__DIRECTIONS__:
Show every line in the entries below where the word "well" appears.

__Stored data__:
+++

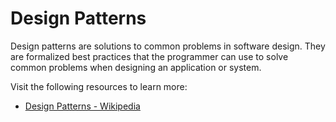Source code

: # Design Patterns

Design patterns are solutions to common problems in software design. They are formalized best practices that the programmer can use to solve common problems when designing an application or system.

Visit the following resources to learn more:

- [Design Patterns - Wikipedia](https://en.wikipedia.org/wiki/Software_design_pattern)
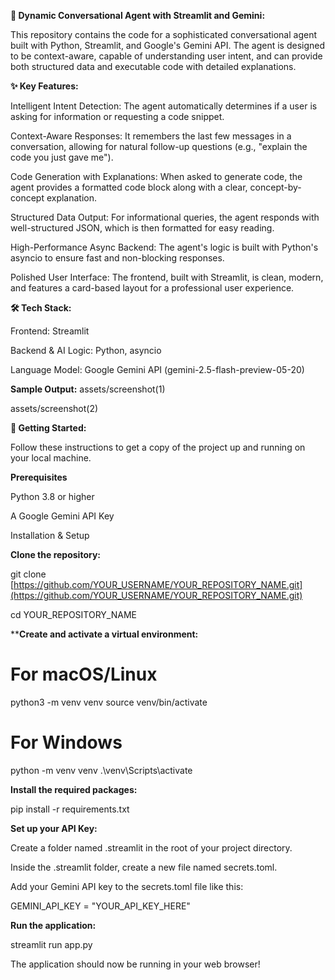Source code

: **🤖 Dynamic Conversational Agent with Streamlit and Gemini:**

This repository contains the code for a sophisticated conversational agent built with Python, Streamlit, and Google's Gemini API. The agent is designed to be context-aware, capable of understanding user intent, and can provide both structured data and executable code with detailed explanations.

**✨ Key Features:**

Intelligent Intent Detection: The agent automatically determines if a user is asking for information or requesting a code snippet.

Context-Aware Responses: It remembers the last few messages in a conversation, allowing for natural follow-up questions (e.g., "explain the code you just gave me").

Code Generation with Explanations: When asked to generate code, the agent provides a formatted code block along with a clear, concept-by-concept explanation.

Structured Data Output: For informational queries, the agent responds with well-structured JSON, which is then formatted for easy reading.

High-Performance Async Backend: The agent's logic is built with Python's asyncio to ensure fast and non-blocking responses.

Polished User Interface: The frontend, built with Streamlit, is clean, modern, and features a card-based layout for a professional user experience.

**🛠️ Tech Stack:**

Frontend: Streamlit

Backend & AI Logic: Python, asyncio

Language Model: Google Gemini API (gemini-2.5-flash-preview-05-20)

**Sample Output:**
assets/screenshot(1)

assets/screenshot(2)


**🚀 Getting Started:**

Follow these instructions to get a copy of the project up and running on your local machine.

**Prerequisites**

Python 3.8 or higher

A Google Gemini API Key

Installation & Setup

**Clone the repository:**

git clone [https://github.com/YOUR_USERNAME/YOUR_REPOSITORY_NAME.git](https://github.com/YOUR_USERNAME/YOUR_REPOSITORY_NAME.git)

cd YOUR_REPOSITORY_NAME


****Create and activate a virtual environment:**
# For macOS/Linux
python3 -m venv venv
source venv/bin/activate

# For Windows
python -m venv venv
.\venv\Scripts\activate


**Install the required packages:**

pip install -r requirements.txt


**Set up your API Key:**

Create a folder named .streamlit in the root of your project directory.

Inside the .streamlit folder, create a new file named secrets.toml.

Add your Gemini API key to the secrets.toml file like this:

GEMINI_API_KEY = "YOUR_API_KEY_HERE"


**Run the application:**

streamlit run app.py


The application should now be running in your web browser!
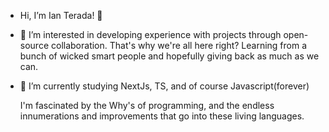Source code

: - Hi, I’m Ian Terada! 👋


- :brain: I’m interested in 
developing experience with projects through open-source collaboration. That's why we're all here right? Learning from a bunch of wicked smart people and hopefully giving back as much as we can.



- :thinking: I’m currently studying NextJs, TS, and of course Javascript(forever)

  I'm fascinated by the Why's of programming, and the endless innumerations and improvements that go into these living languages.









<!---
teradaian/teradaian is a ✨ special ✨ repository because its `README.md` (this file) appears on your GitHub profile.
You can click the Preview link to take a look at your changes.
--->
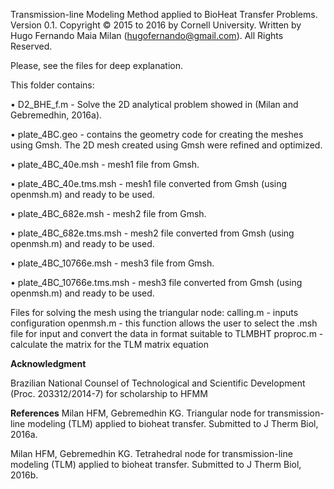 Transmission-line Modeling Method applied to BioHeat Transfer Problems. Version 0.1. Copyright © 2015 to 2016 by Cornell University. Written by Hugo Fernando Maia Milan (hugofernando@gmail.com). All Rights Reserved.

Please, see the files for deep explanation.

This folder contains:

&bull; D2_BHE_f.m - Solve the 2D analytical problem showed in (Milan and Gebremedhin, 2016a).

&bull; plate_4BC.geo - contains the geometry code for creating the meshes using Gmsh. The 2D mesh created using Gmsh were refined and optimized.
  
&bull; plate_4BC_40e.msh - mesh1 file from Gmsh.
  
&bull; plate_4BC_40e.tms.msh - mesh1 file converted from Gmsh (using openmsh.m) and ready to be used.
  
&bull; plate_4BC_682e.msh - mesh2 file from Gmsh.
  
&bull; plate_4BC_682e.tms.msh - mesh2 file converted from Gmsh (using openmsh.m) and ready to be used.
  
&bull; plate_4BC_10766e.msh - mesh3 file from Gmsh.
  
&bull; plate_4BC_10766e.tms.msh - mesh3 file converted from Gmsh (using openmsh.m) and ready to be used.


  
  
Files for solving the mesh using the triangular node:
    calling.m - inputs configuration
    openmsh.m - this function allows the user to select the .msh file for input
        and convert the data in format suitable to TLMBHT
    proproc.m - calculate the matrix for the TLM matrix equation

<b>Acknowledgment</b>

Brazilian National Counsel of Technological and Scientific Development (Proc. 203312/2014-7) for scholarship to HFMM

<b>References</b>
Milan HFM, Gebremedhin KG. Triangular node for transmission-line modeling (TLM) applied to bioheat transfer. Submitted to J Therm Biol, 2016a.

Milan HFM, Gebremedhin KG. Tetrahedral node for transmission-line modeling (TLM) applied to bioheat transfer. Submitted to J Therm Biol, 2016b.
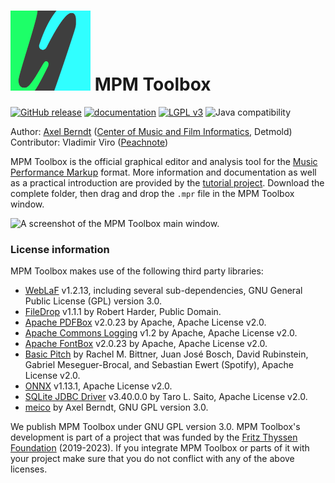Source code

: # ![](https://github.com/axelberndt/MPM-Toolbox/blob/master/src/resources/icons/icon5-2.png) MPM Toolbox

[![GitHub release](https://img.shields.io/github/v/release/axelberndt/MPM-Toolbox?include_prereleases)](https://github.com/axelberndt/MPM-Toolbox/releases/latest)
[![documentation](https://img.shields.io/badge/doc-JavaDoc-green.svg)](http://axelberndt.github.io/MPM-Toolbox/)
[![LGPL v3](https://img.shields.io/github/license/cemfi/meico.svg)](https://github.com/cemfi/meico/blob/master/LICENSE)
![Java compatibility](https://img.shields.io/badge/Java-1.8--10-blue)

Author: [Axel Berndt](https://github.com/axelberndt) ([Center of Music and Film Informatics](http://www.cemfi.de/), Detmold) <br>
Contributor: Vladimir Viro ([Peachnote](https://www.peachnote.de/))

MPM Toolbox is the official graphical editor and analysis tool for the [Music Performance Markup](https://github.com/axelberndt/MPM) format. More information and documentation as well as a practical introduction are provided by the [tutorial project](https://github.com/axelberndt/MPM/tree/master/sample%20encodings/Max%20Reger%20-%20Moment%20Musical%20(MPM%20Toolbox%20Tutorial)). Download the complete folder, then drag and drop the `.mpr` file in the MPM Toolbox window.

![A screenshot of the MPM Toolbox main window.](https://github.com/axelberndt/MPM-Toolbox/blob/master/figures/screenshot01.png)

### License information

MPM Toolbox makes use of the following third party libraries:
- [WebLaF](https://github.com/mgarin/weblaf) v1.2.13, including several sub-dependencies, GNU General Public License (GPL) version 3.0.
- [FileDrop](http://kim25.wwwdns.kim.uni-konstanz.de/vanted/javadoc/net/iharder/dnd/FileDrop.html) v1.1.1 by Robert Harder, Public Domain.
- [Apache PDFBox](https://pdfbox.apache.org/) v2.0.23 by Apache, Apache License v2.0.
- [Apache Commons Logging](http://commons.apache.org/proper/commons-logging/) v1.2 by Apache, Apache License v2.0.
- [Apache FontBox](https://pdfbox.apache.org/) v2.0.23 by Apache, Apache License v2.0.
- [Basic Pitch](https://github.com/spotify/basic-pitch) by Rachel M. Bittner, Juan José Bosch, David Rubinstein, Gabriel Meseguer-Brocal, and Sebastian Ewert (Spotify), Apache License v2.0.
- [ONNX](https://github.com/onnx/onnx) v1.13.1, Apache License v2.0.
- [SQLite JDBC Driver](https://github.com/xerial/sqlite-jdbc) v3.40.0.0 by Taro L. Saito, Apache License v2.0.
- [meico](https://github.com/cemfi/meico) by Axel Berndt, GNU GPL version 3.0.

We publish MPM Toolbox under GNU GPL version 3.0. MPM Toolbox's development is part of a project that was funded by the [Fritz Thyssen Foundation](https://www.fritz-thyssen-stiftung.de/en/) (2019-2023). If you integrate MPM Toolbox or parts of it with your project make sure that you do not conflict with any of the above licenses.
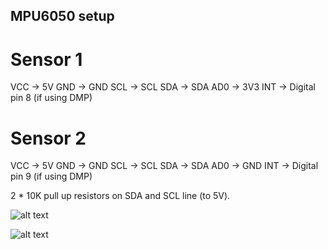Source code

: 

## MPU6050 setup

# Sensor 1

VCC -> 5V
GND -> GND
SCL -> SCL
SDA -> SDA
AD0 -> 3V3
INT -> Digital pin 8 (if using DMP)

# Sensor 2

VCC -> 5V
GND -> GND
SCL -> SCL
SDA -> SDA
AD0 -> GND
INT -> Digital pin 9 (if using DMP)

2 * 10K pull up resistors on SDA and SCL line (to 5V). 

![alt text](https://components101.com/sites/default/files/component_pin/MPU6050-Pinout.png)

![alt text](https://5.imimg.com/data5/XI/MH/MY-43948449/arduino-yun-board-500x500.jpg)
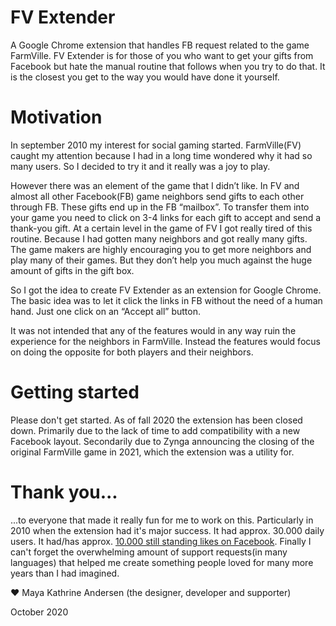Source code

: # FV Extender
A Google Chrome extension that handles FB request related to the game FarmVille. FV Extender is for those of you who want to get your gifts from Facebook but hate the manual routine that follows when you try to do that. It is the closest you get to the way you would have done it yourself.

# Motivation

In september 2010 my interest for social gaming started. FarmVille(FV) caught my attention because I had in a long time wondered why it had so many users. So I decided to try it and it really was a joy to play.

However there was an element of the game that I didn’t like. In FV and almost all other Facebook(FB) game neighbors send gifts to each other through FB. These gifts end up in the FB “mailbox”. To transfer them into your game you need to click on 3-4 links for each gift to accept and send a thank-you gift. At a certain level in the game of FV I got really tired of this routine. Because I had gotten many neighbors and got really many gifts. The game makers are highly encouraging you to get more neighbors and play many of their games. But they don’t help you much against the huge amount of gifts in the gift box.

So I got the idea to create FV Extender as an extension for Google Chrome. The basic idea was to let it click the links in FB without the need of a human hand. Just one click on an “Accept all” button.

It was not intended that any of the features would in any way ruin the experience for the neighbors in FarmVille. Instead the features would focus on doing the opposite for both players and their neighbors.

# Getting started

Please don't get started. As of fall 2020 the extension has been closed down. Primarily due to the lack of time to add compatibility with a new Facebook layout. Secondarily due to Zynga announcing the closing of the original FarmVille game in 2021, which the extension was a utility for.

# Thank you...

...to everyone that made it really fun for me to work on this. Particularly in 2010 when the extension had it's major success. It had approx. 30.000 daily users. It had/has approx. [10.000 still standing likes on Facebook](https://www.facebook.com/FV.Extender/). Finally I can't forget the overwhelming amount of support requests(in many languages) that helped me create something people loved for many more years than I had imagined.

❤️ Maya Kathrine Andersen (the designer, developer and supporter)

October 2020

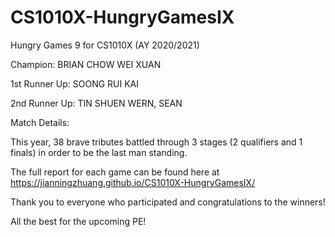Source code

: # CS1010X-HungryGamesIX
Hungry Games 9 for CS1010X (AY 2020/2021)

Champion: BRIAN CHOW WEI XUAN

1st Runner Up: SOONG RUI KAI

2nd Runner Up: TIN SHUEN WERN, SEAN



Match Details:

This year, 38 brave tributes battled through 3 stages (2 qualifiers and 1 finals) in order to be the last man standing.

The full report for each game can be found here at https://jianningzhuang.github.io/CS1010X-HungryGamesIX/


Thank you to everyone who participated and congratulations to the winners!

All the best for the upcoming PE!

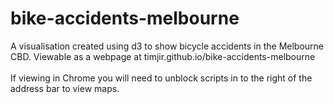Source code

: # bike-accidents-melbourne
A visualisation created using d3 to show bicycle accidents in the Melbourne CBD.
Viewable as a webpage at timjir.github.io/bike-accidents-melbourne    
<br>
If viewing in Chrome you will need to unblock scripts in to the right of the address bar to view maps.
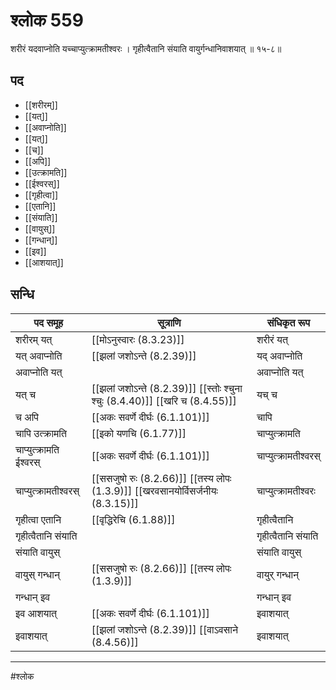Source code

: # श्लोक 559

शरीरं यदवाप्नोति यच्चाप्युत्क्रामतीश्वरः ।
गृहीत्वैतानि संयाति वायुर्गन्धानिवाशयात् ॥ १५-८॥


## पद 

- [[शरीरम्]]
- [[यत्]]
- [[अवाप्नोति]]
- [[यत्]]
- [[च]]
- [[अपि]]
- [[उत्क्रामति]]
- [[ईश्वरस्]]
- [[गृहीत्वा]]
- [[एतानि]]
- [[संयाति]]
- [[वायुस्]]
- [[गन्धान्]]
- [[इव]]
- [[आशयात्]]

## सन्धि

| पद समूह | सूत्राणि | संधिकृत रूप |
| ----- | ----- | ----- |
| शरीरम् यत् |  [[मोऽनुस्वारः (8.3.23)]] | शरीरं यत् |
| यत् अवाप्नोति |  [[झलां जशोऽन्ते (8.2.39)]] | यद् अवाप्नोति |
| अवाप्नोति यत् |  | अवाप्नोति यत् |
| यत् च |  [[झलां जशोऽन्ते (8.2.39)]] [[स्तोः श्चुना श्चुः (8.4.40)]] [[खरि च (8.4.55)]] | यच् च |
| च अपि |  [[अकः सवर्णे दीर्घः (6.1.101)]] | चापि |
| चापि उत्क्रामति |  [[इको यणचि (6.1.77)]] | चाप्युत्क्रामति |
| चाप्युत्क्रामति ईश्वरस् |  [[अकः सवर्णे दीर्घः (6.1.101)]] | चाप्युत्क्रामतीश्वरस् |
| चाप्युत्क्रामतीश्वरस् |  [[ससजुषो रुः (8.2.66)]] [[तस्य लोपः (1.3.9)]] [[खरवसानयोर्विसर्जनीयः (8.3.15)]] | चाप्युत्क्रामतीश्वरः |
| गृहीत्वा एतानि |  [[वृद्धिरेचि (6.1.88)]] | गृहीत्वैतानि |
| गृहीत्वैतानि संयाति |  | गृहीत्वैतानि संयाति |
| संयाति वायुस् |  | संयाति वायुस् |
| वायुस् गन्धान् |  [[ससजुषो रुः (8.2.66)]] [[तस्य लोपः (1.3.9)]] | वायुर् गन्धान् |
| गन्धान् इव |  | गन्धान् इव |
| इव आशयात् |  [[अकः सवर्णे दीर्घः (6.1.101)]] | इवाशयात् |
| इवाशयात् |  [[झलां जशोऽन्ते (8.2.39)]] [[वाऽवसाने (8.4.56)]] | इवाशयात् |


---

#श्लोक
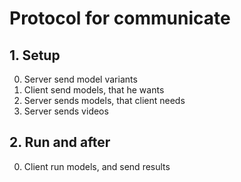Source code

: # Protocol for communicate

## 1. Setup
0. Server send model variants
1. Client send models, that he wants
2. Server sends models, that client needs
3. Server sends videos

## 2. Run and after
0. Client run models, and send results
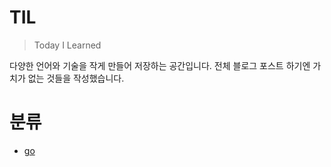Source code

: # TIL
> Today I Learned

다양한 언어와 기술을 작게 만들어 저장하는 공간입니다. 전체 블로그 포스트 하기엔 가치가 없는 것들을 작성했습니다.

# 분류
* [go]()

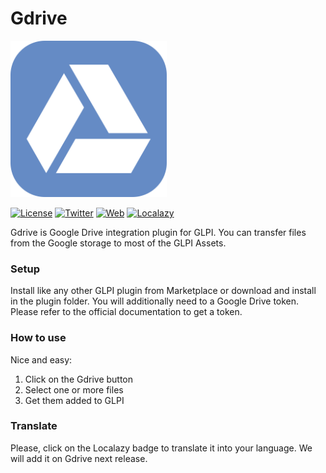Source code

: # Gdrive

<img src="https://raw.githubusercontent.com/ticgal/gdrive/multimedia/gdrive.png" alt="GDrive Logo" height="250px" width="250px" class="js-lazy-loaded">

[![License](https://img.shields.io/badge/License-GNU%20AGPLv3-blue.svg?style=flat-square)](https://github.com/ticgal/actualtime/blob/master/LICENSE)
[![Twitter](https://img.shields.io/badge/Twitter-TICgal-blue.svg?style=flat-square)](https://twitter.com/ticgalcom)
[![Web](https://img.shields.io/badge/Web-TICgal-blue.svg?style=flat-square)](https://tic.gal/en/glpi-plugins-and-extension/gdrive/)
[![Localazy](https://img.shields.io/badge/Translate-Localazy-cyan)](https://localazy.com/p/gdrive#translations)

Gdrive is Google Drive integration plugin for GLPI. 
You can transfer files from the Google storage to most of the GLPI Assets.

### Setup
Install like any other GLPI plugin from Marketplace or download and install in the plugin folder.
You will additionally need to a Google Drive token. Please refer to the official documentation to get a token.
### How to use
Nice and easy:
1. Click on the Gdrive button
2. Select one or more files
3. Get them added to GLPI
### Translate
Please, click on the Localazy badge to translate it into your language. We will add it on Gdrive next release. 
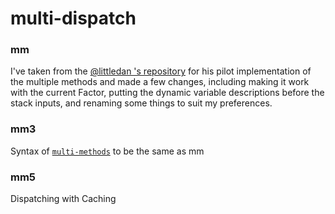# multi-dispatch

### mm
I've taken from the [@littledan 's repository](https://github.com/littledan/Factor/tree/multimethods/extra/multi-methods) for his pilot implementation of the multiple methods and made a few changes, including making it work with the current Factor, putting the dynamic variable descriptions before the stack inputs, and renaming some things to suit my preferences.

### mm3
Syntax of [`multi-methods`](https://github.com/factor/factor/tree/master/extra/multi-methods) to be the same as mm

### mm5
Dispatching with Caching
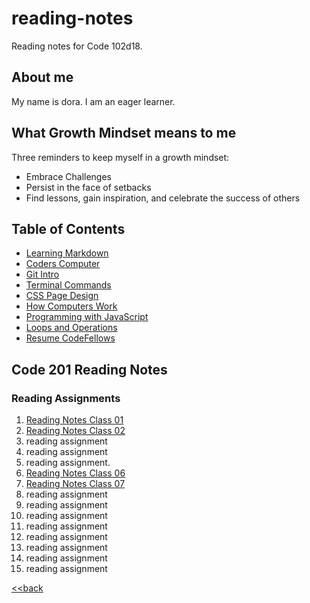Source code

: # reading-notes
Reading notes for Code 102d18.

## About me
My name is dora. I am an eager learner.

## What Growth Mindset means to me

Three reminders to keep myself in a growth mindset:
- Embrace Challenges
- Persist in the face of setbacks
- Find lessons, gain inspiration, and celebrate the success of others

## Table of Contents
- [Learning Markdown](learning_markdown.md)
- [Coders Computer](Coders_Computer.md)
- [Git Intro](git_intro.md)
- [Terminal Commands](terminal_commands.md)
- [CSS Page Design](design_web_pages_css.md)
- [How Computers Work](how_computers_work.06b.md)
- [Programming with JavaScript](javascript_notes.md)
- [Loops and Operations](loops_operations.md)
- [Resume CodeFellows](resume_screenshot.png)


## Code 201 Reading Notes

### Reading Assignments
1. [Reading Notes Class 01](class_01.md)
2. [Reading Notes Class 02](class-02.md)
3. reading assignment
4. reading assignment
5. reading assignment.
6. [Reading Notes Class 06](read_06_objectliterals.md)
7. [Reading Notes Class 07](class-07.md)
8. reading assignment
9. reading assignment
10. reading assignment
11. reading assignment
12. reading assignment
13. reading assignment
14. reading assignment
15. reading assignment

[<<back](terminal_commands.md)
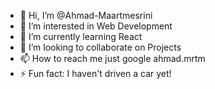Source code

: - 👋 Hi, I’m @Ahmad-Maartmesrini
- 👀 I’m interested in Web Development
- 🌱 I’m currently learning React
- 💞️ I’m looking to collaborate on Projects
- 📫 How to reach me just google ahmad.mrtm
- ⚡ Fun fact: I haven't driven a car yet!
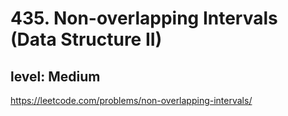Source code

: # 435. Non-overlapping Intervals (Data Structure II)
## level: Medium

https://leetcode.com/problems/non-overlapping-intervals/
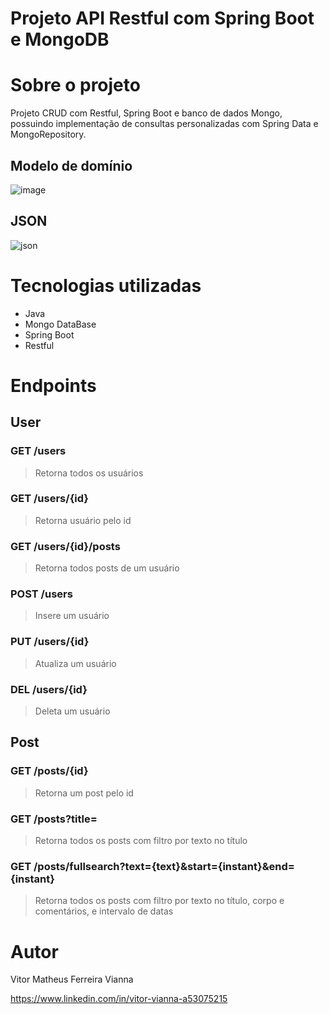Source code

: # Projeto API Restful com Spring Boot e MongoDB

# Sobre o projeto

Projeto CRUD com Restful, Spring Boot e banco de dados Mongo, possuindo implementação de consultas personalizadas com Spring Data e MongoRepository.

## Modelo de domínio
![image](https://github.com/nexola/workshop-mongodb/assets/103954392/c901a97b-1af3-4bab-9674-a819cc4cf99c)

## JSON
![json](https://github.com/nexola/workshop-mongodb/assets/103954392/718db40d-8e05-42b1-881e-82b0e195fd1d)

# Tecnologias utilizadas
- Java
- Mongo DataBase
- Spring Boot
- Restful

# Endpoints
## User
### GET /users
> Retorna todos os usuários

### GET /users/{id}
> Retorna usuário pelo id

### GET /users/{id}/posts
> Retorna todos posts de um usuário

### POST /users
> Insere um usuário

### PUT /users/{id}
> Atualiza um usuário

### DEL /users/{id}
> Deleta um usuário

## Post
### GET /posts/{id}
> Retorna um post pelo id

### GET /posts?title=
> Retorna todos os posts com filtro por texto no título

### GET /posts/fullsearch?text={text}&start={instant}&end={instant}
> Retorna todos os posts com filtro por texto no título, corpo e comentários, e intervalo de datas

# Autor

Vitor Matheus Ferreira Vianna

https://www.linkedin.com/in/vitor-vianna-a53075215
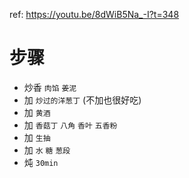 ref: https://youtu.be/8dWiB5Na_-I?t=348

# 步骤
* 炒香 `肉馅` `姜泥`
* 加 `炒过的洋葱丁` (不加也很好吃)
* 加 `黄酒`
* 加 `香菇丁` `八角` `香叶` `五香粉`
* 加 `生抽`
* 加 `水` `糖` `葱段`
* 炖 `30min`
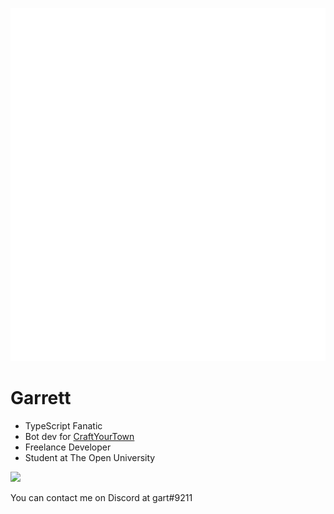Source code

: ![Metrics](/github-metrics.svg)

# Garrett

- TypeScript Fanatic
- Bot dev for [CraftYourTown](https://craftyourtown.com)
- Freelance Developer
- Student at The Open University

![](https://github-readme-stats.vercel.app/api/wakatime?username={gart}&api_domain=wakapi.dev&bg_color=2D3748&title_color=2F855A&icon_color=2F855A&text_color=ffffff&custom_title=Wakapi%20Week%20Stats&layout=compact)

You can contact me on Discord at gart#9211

+++

__REPLY__:
Structured Data Output: For informational queries, the agent responds with well-structured JSON, which is then formatted for easy reading.
MPM Toolbox is the official graphical editor and analysis tool for the [Music Performance Markup](https://github.com/axelberndt/MPM) format. More information and documentation as well as a practical introduction are provided by the [tutorial project](https://github.com/axelberndt/MPM/tree/master/sample%20encodings/Max%20Reger%20-%20Moment%20Musical%20(MPM%20Toolbox%20Tutorial)). Download the complete folder, then drag and drop the `.mpr` file in the MPM Toolbox window.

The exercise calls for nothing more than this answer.